[solved] MPI tag values do not conform to MPI specification

Documentation, Web site and code modifications

Moderators: baguetl, routerov

Locked
robinson
Posts: 1
Joined: Wed Jul 07, 2010 3:07 pm

[solved] MPI tag values do not conform to MPI specification

Post by robinson » Wed Jul 07, 2010 3:30 pm

Hi developers,

On the Cray XT platform ABINIT 6.0.4 is crashing with the following error:

aborting job:
Fatal error in MPI_Send: Invalid tag, error stack:
MPI_Send(173): MPI_Send(buf=0x2aaab01b2010, count=57723432, MPI_DOUBLE_PRECISION, dest=0, tag=57723432, MPI_COMM_WORLD) failed
MPI_Send(99).: Invalid tag, value is 57723432
aborting job:
Fatal error in MPI_Recv: Invalid tag, error stack:
MPI_Recv(186): MPI_Recv(buf=0x2aaacf4bf010, count=57723432, MPI_DOUBLE_PRECISION, src=4, tag=57723432, MPI_COMM_WORLD, status=0x7fffffdf9af0) failed
MPI_Recv(106): Invalid tag, value is 57723432

The reason for the crash is the MPI tag value of 57723432. The MPI specification says implementations must support a tag value of at least 32767 (the upper bound is given by MPI_TAG_UB). However, the majority of MPICH2 implementations use a value of 2,147,483,647, which could explain why this bug is not commonly observed. Cray uses its own MPI library, which is based on MPICH2, but implements an upper bound of just 16777215 (24 bits, rather than 32 bits).

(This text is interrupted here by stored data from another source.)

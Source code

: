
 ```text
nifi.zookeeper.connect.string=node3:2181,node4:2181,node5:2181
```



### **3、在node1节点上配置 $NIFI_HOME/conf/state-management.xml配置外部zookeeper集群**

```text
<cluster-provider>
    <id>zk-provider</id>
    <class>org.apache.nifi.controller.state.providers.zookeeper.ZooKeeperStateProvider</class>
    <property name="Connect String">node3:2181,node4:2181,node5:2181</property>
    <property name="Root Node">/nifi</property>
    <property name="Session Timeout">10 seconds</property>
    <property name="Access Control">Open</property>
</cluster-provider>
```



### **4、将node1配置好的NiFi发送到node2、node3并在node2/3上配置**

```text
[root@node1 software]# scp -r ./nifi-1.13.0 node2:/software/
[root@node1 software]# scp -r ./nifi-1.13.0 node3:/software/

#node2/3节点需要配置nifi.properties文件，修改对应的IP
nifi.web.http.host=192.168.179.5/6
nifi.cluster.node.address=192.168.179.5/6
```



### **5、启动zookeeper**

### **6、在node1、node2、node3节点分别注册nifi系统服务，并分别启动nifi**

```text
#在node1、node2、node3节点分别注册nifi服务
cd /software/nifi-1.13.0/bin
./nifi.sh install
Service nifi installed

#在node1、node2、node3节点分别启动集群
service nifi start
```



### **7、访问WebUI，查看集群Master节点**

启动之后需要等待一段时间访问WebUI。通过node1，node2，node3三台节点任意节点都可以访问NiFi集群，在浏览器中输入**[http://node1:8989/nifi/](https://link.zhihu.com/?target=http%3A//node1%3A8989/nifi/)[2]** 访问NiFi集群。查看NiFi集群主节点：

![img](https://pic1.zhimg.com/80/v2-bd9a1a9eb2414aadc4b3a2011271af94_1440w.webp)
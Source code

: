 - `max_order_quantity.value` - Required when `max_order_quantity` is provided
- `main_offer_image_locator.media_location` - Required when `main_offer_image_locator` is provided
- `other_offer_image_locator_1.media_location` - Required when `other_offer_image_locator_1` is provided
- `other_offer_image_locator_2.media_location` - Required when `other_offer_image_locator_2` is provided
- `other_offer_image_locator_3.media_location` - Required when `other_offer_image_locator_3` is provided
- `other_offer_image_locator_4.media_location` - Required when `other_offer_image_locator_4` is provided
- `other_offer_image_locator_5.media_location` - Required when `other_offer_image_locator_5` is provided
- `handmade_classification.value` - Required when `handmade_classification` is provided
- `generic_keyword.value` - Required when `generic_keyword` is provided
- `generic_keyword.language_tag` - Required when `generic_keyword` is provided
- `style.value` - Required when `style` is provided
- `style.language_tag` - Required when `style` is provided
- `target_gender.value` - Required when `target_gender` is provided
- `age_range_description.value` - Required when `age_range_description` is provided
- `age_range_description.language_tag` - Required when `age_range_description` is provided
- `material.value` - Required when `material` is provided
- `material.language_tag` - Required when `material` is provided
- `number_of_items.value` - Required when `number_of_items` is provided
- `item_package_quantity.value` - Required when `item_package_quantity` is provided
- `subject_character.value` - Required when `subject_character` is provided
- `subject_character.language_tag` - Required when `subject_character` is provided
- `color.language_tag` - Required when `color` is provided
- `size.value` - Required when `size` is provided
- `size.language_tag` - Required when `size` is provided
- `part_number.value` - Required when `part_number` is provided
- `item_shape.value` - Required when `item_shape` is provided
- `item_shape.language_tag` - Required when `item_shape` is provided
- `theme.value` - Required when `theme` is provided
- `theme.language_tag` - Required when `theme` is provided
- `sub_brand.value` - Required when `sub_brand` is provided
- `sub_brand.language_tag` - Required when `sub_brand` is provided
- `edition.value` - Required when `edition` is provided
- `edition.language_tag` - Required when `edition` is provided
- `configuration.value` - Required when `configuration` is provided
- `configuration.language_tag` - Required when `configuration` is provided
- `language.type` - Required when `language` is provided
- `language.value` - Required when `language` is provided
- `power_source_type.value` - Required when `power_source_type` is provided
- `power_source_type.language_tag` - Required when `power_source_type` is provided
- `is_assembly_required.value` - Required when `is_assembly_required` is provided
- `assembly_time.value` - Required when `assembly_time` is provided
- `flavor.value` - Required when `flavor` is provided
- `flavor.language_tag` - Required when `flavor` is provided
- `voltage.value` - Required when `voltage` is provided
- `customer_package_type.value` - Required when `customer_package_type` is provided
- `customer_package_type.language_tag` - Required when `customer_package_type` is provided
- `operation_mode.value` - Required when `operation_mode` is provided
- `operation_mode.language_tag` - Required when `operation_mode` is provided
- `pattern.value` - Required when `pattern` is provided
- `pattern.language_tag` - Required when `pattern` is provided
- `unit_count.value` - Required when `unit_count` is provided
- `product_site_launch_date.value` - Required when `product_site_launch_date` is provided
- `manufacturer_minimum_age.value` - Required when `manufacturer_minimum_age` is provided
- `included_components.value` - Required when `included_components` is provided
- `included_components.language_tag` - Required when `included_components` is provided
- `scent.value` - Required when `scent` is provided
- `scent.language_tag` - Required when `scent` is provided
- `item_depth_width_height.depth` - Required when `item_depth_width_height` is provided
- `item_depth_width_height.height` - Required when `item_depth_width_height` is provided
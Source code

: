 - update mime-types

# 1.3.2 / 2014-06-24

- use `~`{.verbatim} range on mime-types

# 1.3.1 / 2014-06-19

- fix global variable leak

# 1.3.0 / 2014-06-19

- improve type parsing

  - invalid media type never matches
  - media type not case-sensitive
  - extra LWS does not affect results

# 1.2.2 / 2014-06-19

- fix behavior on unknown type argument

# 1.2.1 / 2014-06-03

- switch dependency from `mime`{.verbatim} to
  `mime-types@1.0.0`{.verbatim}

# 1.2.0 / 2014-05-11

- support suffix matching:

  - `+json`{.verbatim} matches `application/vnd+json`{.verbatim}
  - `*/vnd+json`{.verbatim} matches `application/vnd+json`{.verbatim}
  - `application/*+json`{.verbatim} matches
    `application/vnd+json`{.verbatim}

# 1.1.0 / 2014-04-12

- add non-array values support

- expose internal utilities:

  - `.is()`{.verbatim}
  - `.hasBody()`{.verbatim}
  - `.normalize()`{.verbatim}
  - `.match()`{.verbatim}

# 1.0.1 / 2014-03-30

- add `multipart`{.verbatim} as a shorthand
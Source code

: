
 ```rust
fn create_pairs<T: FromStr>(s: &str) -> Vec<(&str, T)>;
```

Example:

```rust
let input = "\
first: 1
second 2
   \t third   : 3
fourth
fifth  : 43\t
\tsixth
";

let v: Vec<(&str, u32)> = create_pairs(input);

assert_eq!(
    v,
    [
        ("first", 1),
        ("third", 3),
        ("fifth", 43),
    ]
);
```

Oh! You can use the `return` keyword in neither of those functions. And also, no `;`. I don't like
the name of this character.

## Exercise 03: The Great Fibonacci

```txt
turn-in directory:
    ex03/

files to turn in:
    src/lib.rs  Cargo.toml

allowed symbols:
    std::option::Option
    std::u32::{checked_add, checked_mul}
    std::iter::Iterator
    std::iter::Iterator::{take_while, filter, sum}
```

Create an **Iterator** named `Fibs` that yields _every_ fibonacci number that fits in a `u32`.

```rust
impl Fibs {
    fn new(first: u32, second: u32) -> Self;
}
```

Thus is complains that the tag is invalid and crashes out.

The following is the offending section of code (line 279 onwards in abinit-6.0.4/src/12_hide_mpi/xexch_mpi.F90):
tag=nt
if ( recever == me ) then
call MPI_RECV(vrecv,nt,MPI_DOUBLE_PRECISION,sender,tag,spaceComm,statux,ier)
end if
if ( sender == me ) then
call MPI_SEND(vsend,nt,MPI_DOUBLE_PRECISION,recever,tag,spaceComm,ier)
end if

(tag=net occurs 4 times in the code)

For portable code it's probably best not to use values for MPI tag greater than 32767. Thanks for reading and look forward to hearing your comments,
Best regards,
Tim Robinson

--
Tim Robinson
HPC Application Analyst
Swiss National Supercomputing Service (CSCS)

gonze
Posts: 412
Joined: Fri Aug 14, 2009 8:29 pm

Re: MPI tag values do not conform to MPI specification

Post by gonze » Fri Jul 30, 2010 4:29 pm

robinson wrote:The reason for the crash is the MPI tag value of 57723432. The MPI specification says implementations must support a tag value of at least 32767 (the upper bound is given by MPI_TAG_UB). However, the majority of MPICH2 implementations use a value of 2,147,483,647, which could explain why this bug is not commonly observed. Cray uses its own MPI library, which is based on MPICH2, but implements an upper bound of just 16777215 (24 bits, rather than 32 bits). Thus is complains that the tag is invalid and crashes out.

For portable code it's probably best not to use values for MPI tag greater than 32767. Thanks for reading and look forward to hearing your comments,
Best regards,
Tim Robinson


Thanks for identifying the problem, and reporting it !
Moreover, it appears only in the sections of code where the tag should play no role ...
This problem has been fixed in ABINITv6.2.2, to be released within one month or so.
Best regards,
Xavier

Locked